Мы все проголодались, а так как в избе было душно и были мухи, мы велели вынести стол и подать самовар на воздух.
Несмотря на усталость, чувствовалось оживление. Кто-то из молодежи нес самовар, другие раскладывали провизию. Марья Николаевна была необыкновенно добра и мила ко всем и трогательно заботилась о моем отдыхе, так как я считалась далеко не из сильных.
Баба Матрена с постоялого двора прислуживала нам и спрашивала, куда мы идем. Узнавши, что на богомолье в Мценск, она очень одобрила нас, говоря, что Николай угодник много чудес творил и что лик его, изображенный на большом камне, приплыл по реке к берегу, - к тому самому месту, где и построен собор.
- А какие чудеса творил угодник? - спросила Марья Николаевна.
- А вот на селе у нас две порченые были, - начала Матрена, - кликуши, значит, в церкви бесновались, и чего-чего только с ними не делали: и под куриный насест сажали, и со Спасского старуха отчитывала, ничего не легчало, а одна странница посоветовала к угоднику свести. Так и сделали. Отслужили молебен, к мощам приложились, и порчи не стало. А то мальчика бык забрухал, и тоже чудотворец исцелил. Да, богомольцы много чудес рассказывают, - говорила Матрена, - всех и не припомнишь.
Марья Николаевна внимательно слушала рассказы бабы; она, кажется, боялась, чтобы наше веселое настроение и сдержанный смех не обидели Матрену.
Солнце уже садилось, и вечерняя прохлада чувствовалась в воздухе. Так как на другое утро мы должны были встать рано и продолжать свой путь, Любовь Антоновна уговорила всех разойтись пораньше.
Ночлег наш был устроен на сене в каком-то просторном сарае, куда и поместились Марья Николаевна, баронесса и мы трое.

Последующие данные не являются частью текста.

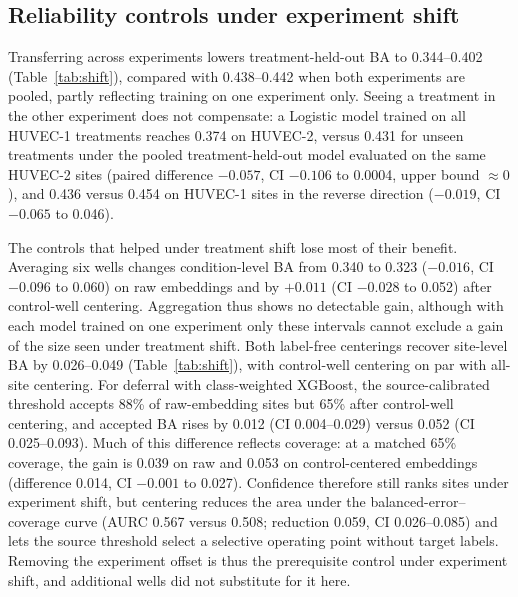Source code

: \documentclass[conference]{IEEEtran}
\begin{document}
\subsection{Reliability controls under experiment shift}
Transferring across experiments lowers treatment-held-out BA to 0.344--0.402 (Table~\ref{tab:shift}), compared with 0.438--0.442 when both experiments are pooled, partly reflecting training on one experiment only. Seeing a treatment in the other experiment does not compensate: a Logistic model trained on all HUVEC-1 treatments reaches 0.374 on HUVEC-2, versus 0.431 for unseen treatments under the pooled treatment-held-out model evaluated on the same HUVEC-2 sites (paired difference $-0.057$, CI $-0.106$ to 0.0004, upper bound $\approx0$), and 0.436 versus 0.454 on HUVEC-1 sites in the reverse direction ($-0.019$, CI $-0.065$ to 0.046).

The controls that helped under treatment shift lose most of their benefit. Averaging six wells changes condition-level BA from 0.340 to 0.323 ($-0.016$, CI $-0.096$ to 0.060) on raw embeddings and by $+0.011$ (CI $-0.028$ to 0.052) after control-well centering. Aggregation thus shows no detectable gain, although with each model trained on one experiment only these intervals cannot exclude a gain of the size seen under treatment shift. Both label-free centerings recover site-level BA by 0.026--0.049 (Table~\ref{tab:shift}), with control-well centering on par with all-site centering. For deferral with class-weighted XGBoost, the source-calibrated threshold accepts 88\% of raw-embedding sites but 65\% after control-well centering, and accepted BA rises by 0.012 (CI 0.004--0.029) versus 0.052 (CI 0.025--0.093). Much of this difference reflects coverage: at a matched 65\% coverage, the gain is 0.039 on raw and 0.053 on control-centered embeddings (difference 0.014, CI $-0.001$ to 0.027). Confidence therefore still ranks sites under experiment shift, but centering reduces the area under the balanced-error--coverage curve (AURC 0.567 versus 0.508; reduction 0.059, CI 0.026--0.085) and lets the source threshold select a selective operating point without target labels. Removing the experiment offset is thus the prerequisite control under experiment shift, and additional wells did not substitute for it here.
\end{document}
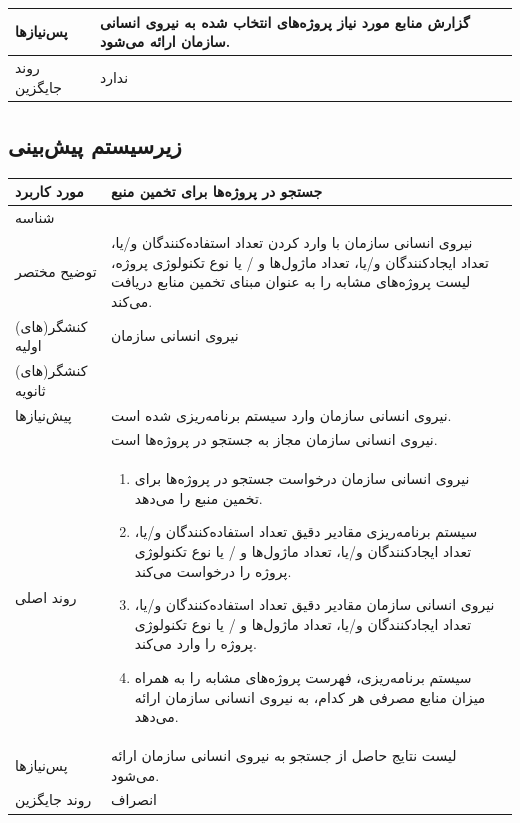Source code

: \begin{table}[H]
\begin{tabular}{|p{3cm}|p{10cm}|}
		پس‌نیازها &
		گزارش منابع مورد نیاز پروژه‌های انتخاب شده به نیروی انسانی سازمان ارائه می‌شود. \\
		\hline
		
		روند جایگزین
		& ندارد \\
		\hline
		
	\end{tabular}
\end{table}

\subsection{زیرسیستم پیش‌بینی}

\begin{table}[H]
	\centering
	\begin{tabular}{|p{3cm}|p{10cm}|}
		\hline
		مورد کاربرد & جستجو در پروژه‌ها برای تخمین منبع  \\
		\hline
		شناسه & 
		\stepcounter{usecase_ID}
		\arabic{usecase_ID} \\
		\hline
		توضیح مختصر & نیروی انسانی سازمان با وارد کردن تعداد استفاده‌کنندگان و/یا، تعداد ایجادکنندگان و/یا، تعداد ماژول‌ها و / یا نوع تکنولوژی پروژه، لیست پروژه‌های مشابه را به عنوان مبنای تخمین منابع دریافت می‌کند. \\
		\hline
		کنشگر(های) اولیه & نیروی انسانی سازمان \\
		\hline
		کنشگر(های) ثانویه &  \\
		\hline
		پیش‌نیازها & نیروی انسانی سازمان وارد سیستم برنامه‌ریزی شده است. \\
		& نیروی انسانی سازمان مجاز به جستجو در پروژه‌ها است. \\
		\hline
		
		
		روند اصلی &
		\begin{enumerate}[topsep=0cm,leftmargin=0.5cm]
			\item نیروی انسانی سازمان درخواست جستجو در پروژه‌ها برای تخمین منبع را می‌دهد.
			\item سیستم برنامه‌ریزی مقادیر  دقیق تعداد استفاده‌کنندگان و/یا، تعداد ایجادکنندگان و/یا، تعداد ماژول‌ها و / یا نوع تکنولوژی پروژه را درخواست می‌کند.
			\item نیروی انسانی سازمان مقادیر دقیق تعداد استفاده‌کنندگان و/یا، تعداد ایجادکنندگان و/یا، تعداد ماژول‌ها و / یا نوع تکنولوژی پروژه را وارد می‌کند. 
			\item سیستم برنامه‌ریزی، فهرست پروژه‌های مشابه را به همراه میزان منابع مصرفی هر کدام، به نیروی انسانی سازمان ارائه می‌دهد. 
		\end{enumerate} \\
		
		\hline
		
		
		پس‌نیازها & لیست نتایج حاصل از جستجو به نیروی انسانی سازمان ارائه می‌شود. \\
		\hline
		
		
		روند جایگزین & انصراف \\
		\hline
	\end{tabular}
\end{table}


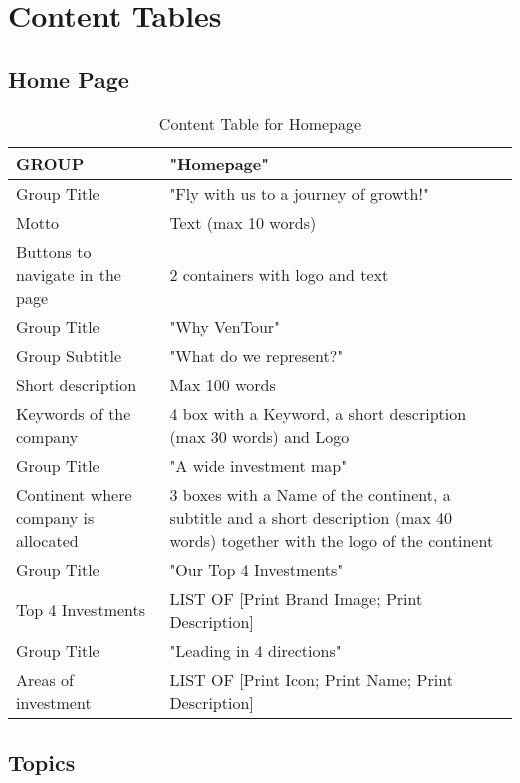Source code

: \documentclass[../../DD.tex]{subfiles}
\begin{document}
\section{Content Tables}
\subsection{Home Page}
 \begin{table}[h]
    \begin{tabular}{ |l|p{}| }
    \hline
    GROUP & "Homepage"\\
    \hline
    Group Title & "Fly with us to a journey of growth!" \\
    \hline
    Motto & Text (max 10 words) \\
    \hline
    Buttons to navigate in the page & 2 containers with logo and text\\
    \hline
    Group Title & "Why VenTour" \\
    \hline
    Group Subtitle & "What do we represent?" \\
    \hline
    Short description & Max 100 words \\
    \hline
    Keywords of the company & 4 box with a Keyword, a short description (max 30 words) and Logo \\
    \hline
    Group Title & "A wide investment map" \\
    \hline
    Continent where company is allocated & 3 boxes with a Name of the continent, a subtitle and a short description (max 40 words) together with the logo of the continent \\
    \hline
    Group Title & "Our Top 4 Investments" \\
    \hline
    Top 4 Investments & LIST OF [Print Brand Image; Print Description] \\
    \hline
    Group Title & "Leading in 4 directions" \\
    \hline
    Areas of investment & LIST OF [Print Icon; Print Name; Print Description] \\
    \hline
\end{tabular}
\caption{Content Table for Homepage}
\end{table}  

\subsection{Topics}
\end{document}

Мы весело осматривали наше новое, тускло освещенное убежище. Сквозь щели сарая проглядывал свет луны. На сене были разостланы простыни, и для каждой из нас была подушка.
Когда я легла, я почувствовала запах конюшни, дегтя и близость каких-то животных. После того как все затихло и потушили огонь, слышалось фырканье лошадей, блеяние овец и легкий шум возившихся кур на насесте. Это непривычное соседство вызвало во мне какое-то ощущение близости к природе, необычайной и привлекательной. Мне не спалось и хотелось, чтобы и другие чувствовали прелесть этой ночи.
- Лиза, ты спишь? - тихо окликнула я ее, - как хорошо здесь, ведь правда?
Лиза не спала: она живо привстала, как будто ожидала моего вопроса.
- Да, чудесно, как сеном пахнет, - сказала она. - А ты знаешь, я нисколько не устала и завтра ни за что в долгушу не сяду.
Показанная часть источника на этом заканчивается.